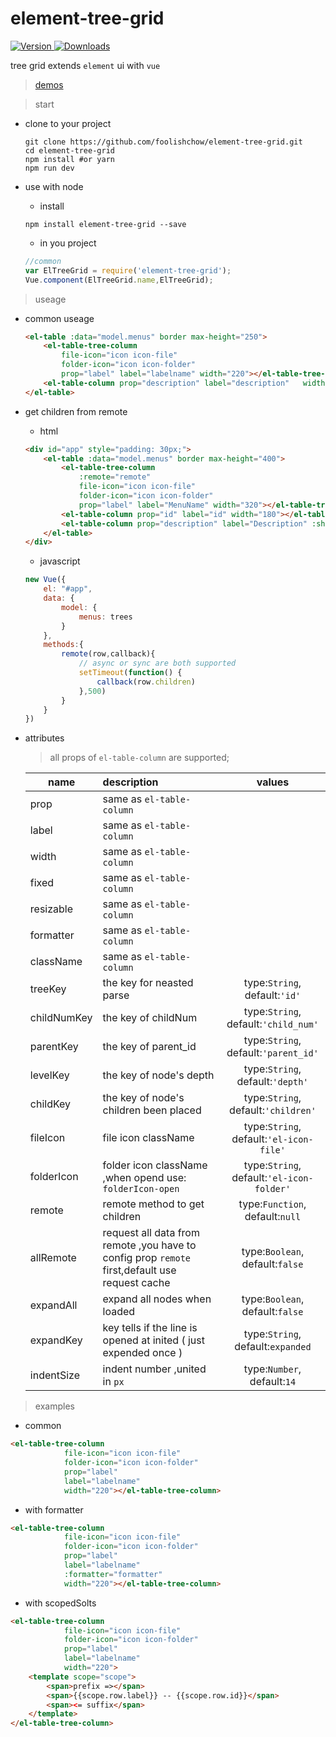 # element-tree-grid
<p>
    <a href="https://www.npmjs.com/package/element-tree-grid">
        <img src="https://img.shields.io/npm/v/element-tree-grid.svg" alt="Version">
    </a> 
    <a href="https://www.npmjs.com/package/element-tree-grid">
        <img src="https://img.shields.io/npm/dm/element-tree-grid.svg" alt="Downloads">
    </a>
</p>

tree grid extends `element` ui  with `vue`

> [demos](http://htmlpreview.github.io/?https://github.com/foolishchow/element-tree-grid/blob/master/example/test.html) 

> start

- clone to your project
    ```shell
    git clone https://github.com/foolishchow/element-tree-grid.git
    cd element-tree-grid
    npm install #or yarn
    npm run dev
    ```

- use with node
    - install
    ```shell
    npm install element-tree-grid --save
    ```
    - in you project 

    ```javascript
    //common 
    var ElTreeGrid = require('element-tree-grid');
    Vue.component(ElTreeGrid.name,ElTreeGrid);
    ```


> useage   

- common useage
    ```html
    <el-table :data="model.menus" border max-height="250">
        <el-table-tree-column 
            file-icon="icon icon-file" 
            folder-icon="icon icon-folder" 
            prop="label" label="labelname" width="220"></el-table-tree-column>
        <el-table-column prop="description" label="description"   width="180"></el-table-column>
    </el-table>
    ```
- get children from remote
    - html
    ```html
    <div id="app" style="padding: 30px;">
        <el-table :data="model.menus" border max-height="400">
            <el-table-tree-column 
                :remote="remote"
                file-icon="icon icon-file" 
                folder-icon="icon icon-folder" 
                prop="label" label="MenuName" width="320"></el-table-tree-column>
            <el-table-column prop="id" label="id" width="180"></el-table-column>
            <el-table-column prop="description" label="Description" :show-overflow-tooltip="true" width="180"></el-table-column>
        </el-table>
    </div>
    ```
    - javascript   
    ```javascript
    new Vue({
        el: "#app",
        data: {
            model: {
                menus: trees
            }
        },
        methods:{
            remote(row,callback){
                // async or sync are both supported
                setTimeout(function() {
                    callback(row.children)
                },500)
            }
        }
    })
    ```
- attributes
    > all props of `el-table-column` are supported;

    | name          | description              | values          |
    | ------------- |:------------------------|:---------------:|
    | prop          | same as `el-table-column`  |                 |
    | label         | same as `el-table-column`  |                 |
    | width         | same as `el-table-column`  |                 |
    | fixed         | same as `el-table-column`  |                 |
    | resizable     | same as `el-table-column`  |                 |
    | formatter     | same as `el-table-column`  |                 |
    | className     | same as `el-table-column`  |                 |
    | treeKey       | the key for neasted parse|  type:`String`,<br> default:`'id'` |
    | childNumKey   | the key of childNum      |  type:`String`,<br> default:`'child_num'` |
    | parentKey     | the key of parent_id        |  type:`String`, <br>default:`'parent_id'`|
    | levelKey      | the key of node's depth  |  type:`String`,<br> default:`'depth'`|
    | childKey      | the key of node's children been placed  |  type:`String`, <br>default:`'children'`|
    | fileIcon      | file icon className  |  type:`String`, <br>default:`'el-icon-file'`|
    | folderIcon      | folder icon className ,when opend use: `folderIcon-open`  |  type:`String`,<br> default:`'el-icon-folder'`|
    | remote       | remote method to get children | type:`Function`,<br/>default:`null`|
    | allRemote    | request all data from remote ,you have to config prop `remote` first,default use request cache | type:`Boolean`,<br/>default:`false`|
    | expandAll    | expand all nodes when loaded | type:`Boolean`,<br/>default:`false`|
    | expandKey    | key tells if the line is opened at inited ( just expended once )| type:`String`,<br/>default:`expanded`|
    | indentSize    | indent number ,united in `px`| type:`Number`,<br/>default:`14`|

> examples 

- common 
```html
<el-table-tree-column 
            file-icon="icon icon-file" 
            folder-icon="icon icon-folder" 
            prop="label" 
            label="labelname" 
            width="220"></el-table-tree-column>
```

- with formatter
```html
<el-table-tree-column 
            file-icon="icon icon-file" 
            folder-icon="icon icon-folder" 
            prop="label" 
            label="labelname" 
            :formatter="formatter"
            width="220"></el-table-tree-column>
```

- with scopedSolts
```html
<el-table-tree-column 
            file-icon="icon icon-file" 
            folder-icon="icon icon-folder" 
            prop="label" 
            label="labelname" 
            width="220">
    <template scope="scope">
        <span>prefix =></span>
        <span>{{scope.row.label}} -- {{scope.row.id}}</span> 
        <span><= suffix</span>   
    </template>
</el-table-tree-column>
```



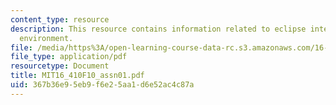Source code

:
 ```yaml
---
content_type: resource
description: This resource contains information related to eclipse integrated development
  environment.
file: /media/https%3A/open-learning-course-data-rc.s3.amazonaws.com/16-410-principles-of-autonomy-and-decision-making-fall-2010/367b36e95eb9f6e25aa1d6e52ac4c87a_MIT16_410F10_assn01.pdf
file_type: application/pdf
resourcetype: Document
title: MIT16_410F10_assn01.pdf
uid: 367b36e9-5eb9-f6e2-5aa1-d6e52ac4c87a
---
```

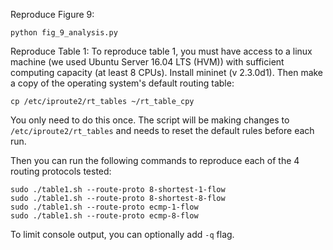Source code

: Reproduce Figure 9:
```
python fig_9_analysis.py
```

Reproduce Table 1:
To reproduce table 1, you must have access to a linux machine (we used Ubuntu Server 16.04 LTS (HVM)) with sufficient computing capacity (at least 8 CPUs). Install mininet (v 2.3.0d1). Then make a copy of the operating system's default routing table:
```
cp /etc/iproute2/rt_tables ~/rt_table_cpy
```
You only need to do this once. The script will be making changes to `/etc/iproute2/rt_tables` and needs to reset the default rules before each run.

Then you can run the following commands to reproduce each of the 4 routing protocols tested:
```
sudo ./table1.sh --route-proto 8-shortest-1-flow
sudo ./table1.sh --route-proto 8-shortest-8-flow
sudo ./table1.sh --route-proto ecmp-1-flow
sudo ./table1.sh --route-proto ecmp-8-flow
```

To limit console output, you can optionally add `-q` flag.
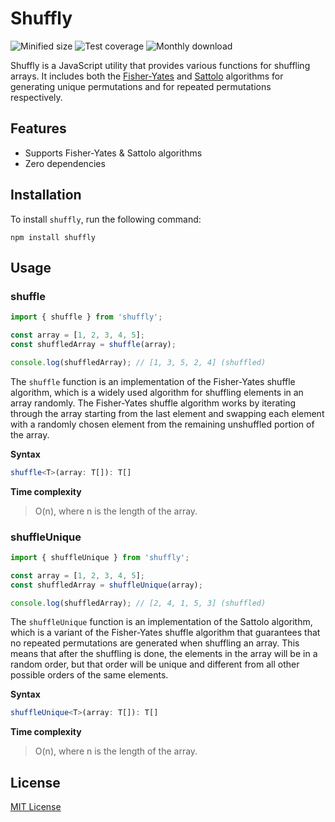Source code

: # Shuffly

![Minified size](https://img.shields.io/bundlephobia/min/shuffly) ![Test coverage](https://img.shields.io/codecov/c/github/kevinhermawan/shuffly) ![Monthly download](https://img.shields.io/npm/dm/shuffly)

Shuffly is a JavaScript utility that provides various functions for shuffling arrays. It includes both the [Fisher-Yates](https://en.wikipedia.org/wiki/Fisher%E2%80%93Yates_shuffle) and [Sattolo](https://rosettacode.org/wiki/Sattolo_cycle) algorithms for generating unique permutations and for repeated permutations respectively.

## Features

- Supports Fisher-Yates & Sattolo algorithms
- Zero dependencies

## Installation

To install `shuffly`, run the following command:

```
npm install shuffly
```

## Usage

### shuffle

```ts
import { shuffle } from 'shuffly';

const array = [1, 2, 3, 4, 5];
const shuffledArray = shuffle(array);

console.log(shuffledArray); // [1, 3, 5, 2, 4] (shuffled)
```

The `shuffle` function is an implementation of the Fisher-Yates shuffle algorithm, which is a widely used algorithm for shuffling elements in an array randomly. The Fisher-Yates shuffle algorithm works by iterating through the array starting from the last element and swapping each element with a randomly chosen element from the remaining unshuffled portion of the array.

**Syntax**

```ts
shuffle<T>(array: T[]): T[]
```

**Time complexity**

> O(n), where n is the length of the array.

### shuffleUnique

```ts
import { shuffleUnique } from 'shuffly';

const array = [1, 2, 3, 4, 5];
const shuffledArray = shuffleUnique(array);

console.log(shuffledArray); // [2, 4, 1, 5, 3] (shuffled)
```

The `shuffleUnique` function is an implementation of the Sattolo algorithm, which is a variant of the Fisher-Yates shuffle algorithm that guarantees that no repeated permutations are generated when shuffling an array. This means that after the shuffling is done, the elements in the array will be in a random order, but that order will be unique and different from all other possible orders of the same elements.

**Syntax**

```ts
shuffleUnique<T>(array: T[]): T[]
```

**Time complexity**

> O(n), where n is the length of the array.

## License

[MIT License](/LICENSE)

> **Directions**
Output all the entries above verbatim, please. No images.

> **Exercise response**
 # element-tree-grid
<p>
    <a href="https://www.npmjs.com/package/element-tree-grid">
        <img src="https://img.shields.io/npm/v/element-tree-grid.svg" alt="Version">
    </a> 
    <a href="https://www.npmjs.com/package/element-tree-grid">
        <img src="https://img.shields.io/npm/dm/element-tree-grid.svg" alt="Downloads">
    </a>
</p>

tree grid extends `element` ui  with `vue`

> [demos](http://htmlpreview.github.io/?https://github.com/foolishchow/element-tree-grid/blob/master/example/test.html) 

> start

- clone to your project
    ```shell
    git clone https://github.com/foolishchow/element-tree-grid.git
    cd element-tree-grid
    npm install #or yarn
    npm run dev
    ```

- use with node
    - install
    ```shell
    npm install element-tree-grid --save
    ```
    - in you project 

    ```javascript
    //common 
    var ElTreeGrid = require('element-tree-grid');
    Vue.component(ElTreeGrid.name,ElTreeGrid);
    ```


> useage   

- common useage
    ```html
    <el-table :data="model.menus" border max-height="250">
        <el-table-tree-column 
            file-icon="icon icon-file" 
            folder-icon="icon icon-folder" 
            prop="label" label="labelname" width="220"></el-table-tree-column>
        <el-table-column prop="description" label="description"   width="180"></el-table-column>
    </el-table>
    ```
- get children from remote
    - html
    ```html
    <div id="app" style="padding: 30px;">
        <el-table :data="model.menus" border max-height="400">
            <el-table-tree-column 
                :remote="remote"
                file-icon="icon icon-file" 
                folder-icon="icon icon-folder" 
                prop="label" label="MenuName" width="320"></el-table-tree-column>
            <el-table-column prop="id" label="id" width="180"></el-table-column>
            <el-table-column prop="description" label="Description" :show-overflow-tooltip="true" width="180"></el-table-column>
        </el-table>
    </div>
    ```
    - javascript   
    ```javascript
    new Vue({
        el: "#app",
        data: {
            model: {
                menus: trees
            }
        },
        methods:{
            remote(row,callback){
                // async or sync are both supported
                setTimeout(function() {
                    callback(row.children)
                },500)
            }
        }
    })
    ```
- attributes
    > all props of `el-table-column` are supported;

    | name          | description              | values          |
    | ------------- |:------------------------|:---------------:|
    | prop          | same as `el-table-column`  |                 |
    | label         | same as `el-table-column`  |                 |
    | width         | same as `el-table-column`  |                 |
    | fixed         | same as `el-table-column`  |                 |
    | resizable     | same as `el-table-column`  |                 |
    | formatter     | same as `el-table-column`  |                 |
    | className     | same as `el-table-column`  |                 |
    | treeKey       | the key for neasted parse|  type:`String`,<br> default:`'id'` |
    | childNumKey   | the key of childNum      |  type:`String`,<br> default:`'child_num'` |
    | parentKey     | the key of parent_id        |  type:`String`, <br>default:`'parent_id'`|
    | levelKey      | the key of node's depth  |  type:`String`,<br> default:`'depth'`|
    | childKey      | the key of node's children been placed  |  type:`String`, <br>default:`'children'`|
    | fileIcon      | file icon className  |  type:`String`, <br>default:`'el-icon-file'`|
    | folderIcon      | folder icon className ,when opend use: `folderIcon-open`  |  type:`String`,<br> default:`'el-icon-folder'`|
    | remote       | remote method to get children | type:`Function`,<br/>default:`null`|
    | allRemote    | request all data from remote ,you have to config prop `remote` first,default use request cache | type:`Boolean`,<br/>default:`false`|
    | expandAll    | expand all nodes when loaded | type:`Boolean`,<br/>default:`false`|
    | expandKey    | key tells if the line is opened at inited ( just expended once )| type:`String`,<br/>default:`expanded`|
    | indentSize    | indent number ,united in `px`| type:`Number`,<br/>default:`14`|

> examples 

- common 
```html
<el-table-tree-column 
            file-icon="icon icon-file" 
            folder-icon="icon icon-folder" 
            prop="label" 
            label="labelname" 
            width="220"></el-table-tree-column>
```

- with formatter
```html
<el-table-tree-column 
            file-icon="icon icon-file" 
            folder-icon="icon icon-folder" 
            prop="label" 
            label="labelname" 
            :formatter="formatter"
            width="220"></el-table-tree-column>
```

- with scopedSolts
```html
<el-table-tree-column 
            file-icon="icon icon-file" 
            folder-icon="icon icon-folder" 
            prop="label" 
            label="labelname" 
            width="220">
    <template scope="scope">
        <span>prefix =></span>
        <span>{{scope.row.label}} -- {{scope.row.id}}</span> 
        <span><= suffix</span>   
    </template>
</el-table-tree-column>
```



Source code

:
 ```yaml
---
content_type: resource
description: This resource contains information related to eclipse integrated development
  environment.
file: /media/https%3A/open-learning-course-data-rc.s3.amazonaws.com/16-410-principles-of-autonomy-and-decision-making-fall-2010/367b36e95eb9f6e25aa1d6e52ac4c87a_MIT16_410F10_assn01.pdf
file_type: application/pdf
resourcetype: Document
title: MIT16_410F10_assn01.pdf
uid: 367b36e9-5eb9-f6e2-5aa1-d6e52ac4c87a
---
```

Source code

: Reproduce Figure 9:
```
python fig_9_analysis.py
```

Reproduce Table 1:
To reproduce table 1, you must have access to a linux machine (we used Ubuntu Server 16.04 LTS (HVM)) with sufficient computing capacity (at least 8 CPUs). Install mininet (v 2.3.0d1). Then make a copy of the operating system's default routing table:
```
cp /etc/iproute2/rt_tables ~/rt_table_cpy
```
You only need to do this once. The script will be making changes to `/etc/iproute2/rt_tables` and needs to reset the default rules before each run.

Then you can run the following commands to reproduce each of the 4 routing protocols tested:
```
sudo ./table1.sh --route-proto 8-shortest-1-flow
sudo ./table1.sh --route-proto 8-shortest-8-flow
sudo ./table1.sh --route-proto ecmp-1-flow
sudo ./table1.sh --route-proto ecmp-8-flow
```

To limit console output, you can optionally add `-q` flag.
Source code

: # Shuffly

![Minified size](https://img.shields.io/bundlephobia/min/shuffly) ![Test coverage](https://img.shields.io/codecov/c/github/kevinhermawan/shuffly) ![Monthly download](https://img.shields.io/npm/dm/shuffly)

Shuffly is a JavaScript utility that provides various functions for shuffling arrays. It includes both the [Fisher-Yates](https://en.wikipedia.org/wiki/Fisher%E2%80%93Yates_shuffle) and [Sattolo](https://rosettacode.org/wiki/Sattolo_cycle) algorithms for generating unique permutations and for repeated permutations respectively.

## Features

- Supports Fisher-Yates & Sattolo algorithms
- Zero dependencies

## Installation

To install `shuffly`, run the following command:

```
npm install shuffly
```

## Usage

### shuffle

```ts
import { shuffle } from 'shuffly';

const array = [1, 2, 3, 4, 5];
const shuffledArray = shuffle(array);

console.log(shuffledArray); // [1, 3, 5, 2, 4] (shuffled)
```

The `shuffle` function is an implementation of the Fisher-Yates shuffle algorithm, which is a widely used algorithm for shuffling elements in an array randomly. The Fisher-Yates shuffle algorithm works by iterating through the array starting from the last element and swapping each element with a randomly chosen element from the remaining unshuffled portion of the array.

**Syntax**

```ts
shuffle<T>(array: T[]): T[]
```

**Time complexity**

> O(n), where n is the length of the array.

### shuffleUnique

```ts
import { shuffleUnique } from 'shuffly';

const array = [1, 2, 3, 4, 5];
const shuffledArray = shuffleUnique(array);

console.log(shuffledArray); // [2, 4, 1, 5, 3] (shuffled)
```

The `shuffleUnique` function is an implementation of the Sattolo algorithm, which is a variant of the Fisher-Yates shuffle algorithm that guarantees that no repeated permutations are generated when shuffling an array. This means that after the shuffling is done, the elements in the array will be in a random order, but that order will be unique and different from all other possible orders of the same elements.

**Syntax**

```ts
shuffleUnique<T>(array: T[]): T[]
```

**Time complexity**

> O(n), where n is the length of the array.

## License

[MIT License](/LICENSE)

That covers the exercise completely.